Trovato l’interruttore molecolare che riattiva il tessuto adiposo bruno, molto diverso da quello bianco e deputato soprattutto bruciare calorie in risposta al freddo. Finora se ne ignorava l’esistenza e la scoperta, che apre la strada alla ricerca di nuovi farmaci anti-obesità, è pubblicata sulla rivista Nature Metabolism dall’Università tedesca di Bonn e dall’Università della Danimarca Meridionale.
L’interruttore molecolare, osservato nei topi, è la proteina chiamata AC3-AT, che agisce frenando l’attività del tessuto adiposo bruno. Adesso la sfida è trovare farmaci capaci di bloccarne l’azione, in modo da riattivare il tessuto brucia-calorie.
“È uno studio molto interessante, ritengo che la via dell’attivazione del tessuto adiposo bruno per contrastare l’obesità sia quella giusta”, dice all’ANSA Saverio Cinti, professore all’Università Politecnica delle Marche e direttore del Centro interdipartimentale per lo studio dell’obesità. Il tessuto adiposo bruno, infatti, così definito per la sua colorazione bruna data dall’elevata presenza di ferro, è molto efficiente nel bruciare calorie e per questo motivo da tempo si stanno cercando modi per attivarlo in modo sicuro.

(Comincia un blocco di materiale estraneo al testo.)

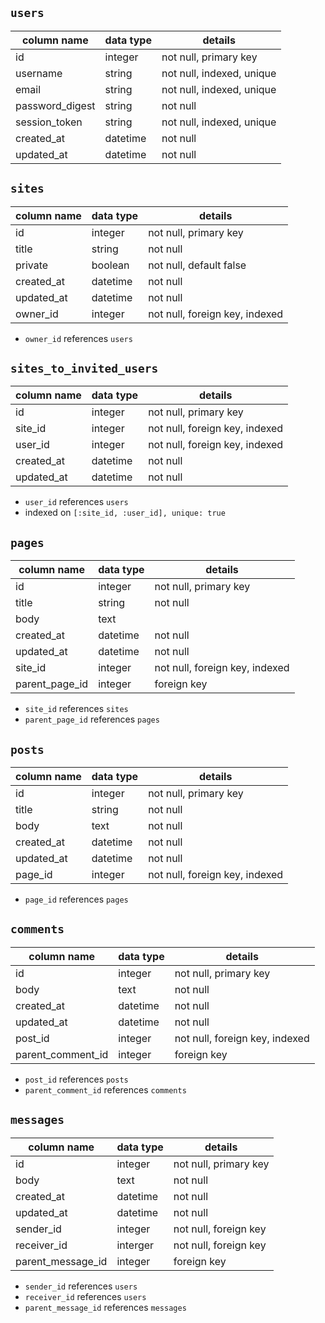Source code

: ## `users`

| column name      | data type | details                   |
|------------------|-----------|---------------------------|
| id               | integer   | not null, primary key     |
| username         | string    | not null, indexed, unique |
| email            | string    | not null, indexed, unique |
| password_digest  | string    | not null                  |
| session_token    | string    | not null, indexed, unique |
| created_at       | datetime  | not null                  |
| updated_at       | datetime  | not null                  |

## `sites`

| column name     | data type | details                        |
|-----------------|-----------|--------------------------------|
| id              | integer   | not null, primary key          |
| title           | string    | not null                       |
| private         | boolean   | not null, default false        |
| created_at      | datetime  | not null                       |
| updated_at      | datetime  | not null                       |
| owner_id        | integer   | not null, foreign key, indexed |

* `owner_id` references `users`

## `sites_to_invited_users`

| column name | data type | details                        |
|-------------|-----------|--------------------------------|
| id          | integer   | not null, primary key          |
| site_id     | integer   | not null, foreign key, indexed |
| user_id     | integer   | not null, foreign key, indexed |
| created_at  | datetime  | not null                       |
| updated_at  | datetime  | not null                       |

* `user_id` references `users`
* indexed on `[:site_id, :user_id], unique: true`

## `pages`

| column name    | data type | details                        |
|----------------|-----------|--------------------------------|
| id             | integer   | not null, primary key          |
| title          | string    | not null                       |
| body           | text      |                                |
| created_at     | datetime  | not null                       |
| updated_at     | datetime  | not null                       |
| site_id        | integer   | not null, foreign key, indexed |
| parent_page_id | integer   | foreign key                    |

* `site_id` references `sites`
* `parent_page_id` references `pages`

## `posts`

| column name | data type | details                        |
|-------------|-----------|--------------------------------|
| id          | integer   | not null, primary key          |
| title       | string    | not null                       |
| body        | text      | not null                       |
| created_at  | datetime  | not null                       |
| updated_at  | datetime  | not null                       |
| page_id     | integer   | not null, foreign key, indexed |

* `page_id` references `pages`

## `comments`

| column name       | data type | details                        |
|-------------------|-----------|--------------------------------|
| id                | integer   | not null, primary key          |
| body              | text      | not null                       |
| created_at        | datetime  | not null                       |
| updated_at        | datetime  | not null                       |
| post_id           | integer   | not null, foreign key, indexed |
| parent_comment_id | integer   | foreign key                    |

* `post_id` references `posts`
* `parent_comment_id` references `comments`


## `messages`

| column name       | data type | details               |
|-------------------|-----------|-----------------------|
| id                | integer   | not null, primary key |
| body              | text      | not null              |
| created_at        | datetime  | not null              |
| updated_at        | datetime  | not null              |
| sender_id         | integer   | not null, foreign key |
| receiver_id       | interger  | not null, foreign key |
| parent_message_id | integer   | foreign key           |

* `sender_id` references `users`
* `receiver_id` references `users`
* `parent_message_id` references `messages`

Per molto tempo si è pensato che gli esseri umani adulti non possedessero un’elevata quantità di questo tessuto, che è più presente nei neonati, ma si è scoperto che non è così. “Ad esempio, abbiamo dimostrato che nei soggetti che sono sottoposti ad una frequente esposizione al freddo, il grasso viscerale può essere composto fino al 40% da tessuto adiposo bruno, laddove quello di una persona che vive ad esempio in Italia è formato quasi esclusivamente da tessuto adiposo bianco”, afferma Cinti: “Quindi, non solo il tessuto adiposo bruno è presente nell’adulto, ma la sua quantità è anche modificabile”.
I ricercatori coordinati da Dagmar Wachten dell’Università di Bonn e Jan-Wilhelm Kornfeld dell’ateneo danese hanno trovato ora il meccanismo che controlla la disattivazione di questo tessuto. Gli autori dello studio hanno nutrito due gruppi di topi con una dieta ricca di grassi per 15 settimane: il gruppo privo della proteina AC3-AT ha accumulato meno grasso e guadagnato meno peso rispetto all’altro, e ha mostrato anche di essere più sano dal punto di vista metabolico. “Poiché AC3-AT si trova non solo nei topi, ma anche negli esseri umani e in altre specie, ci sono implicazioni terapeutiche dirette per gli esseri umani”, dice Ronja Kardinal dell’Università tedesca, co-autrice dello studio.
“Quello regolato dalla proteina AC3-AT è un meccanismo di difesa, impedisce alla cellula di funzionare troppo”, sottolinea Cinti. “In primo luogo, perché producendo troppo calore la cellula potrebbe bruciarsi e, in secondo luogo, perché l’organismo punta sempre a proteggere le proprie riserve energetiche. Ciò vuol dire anche – conclude Cinti – che disattivando questo meccanismo di difesa potremmo andare incontro a effetti negativi, ma non possiamo ancora saperlo: la strada dell’attivazione del tessuto adiposo bruno è sicuramente possibile e fattibile”.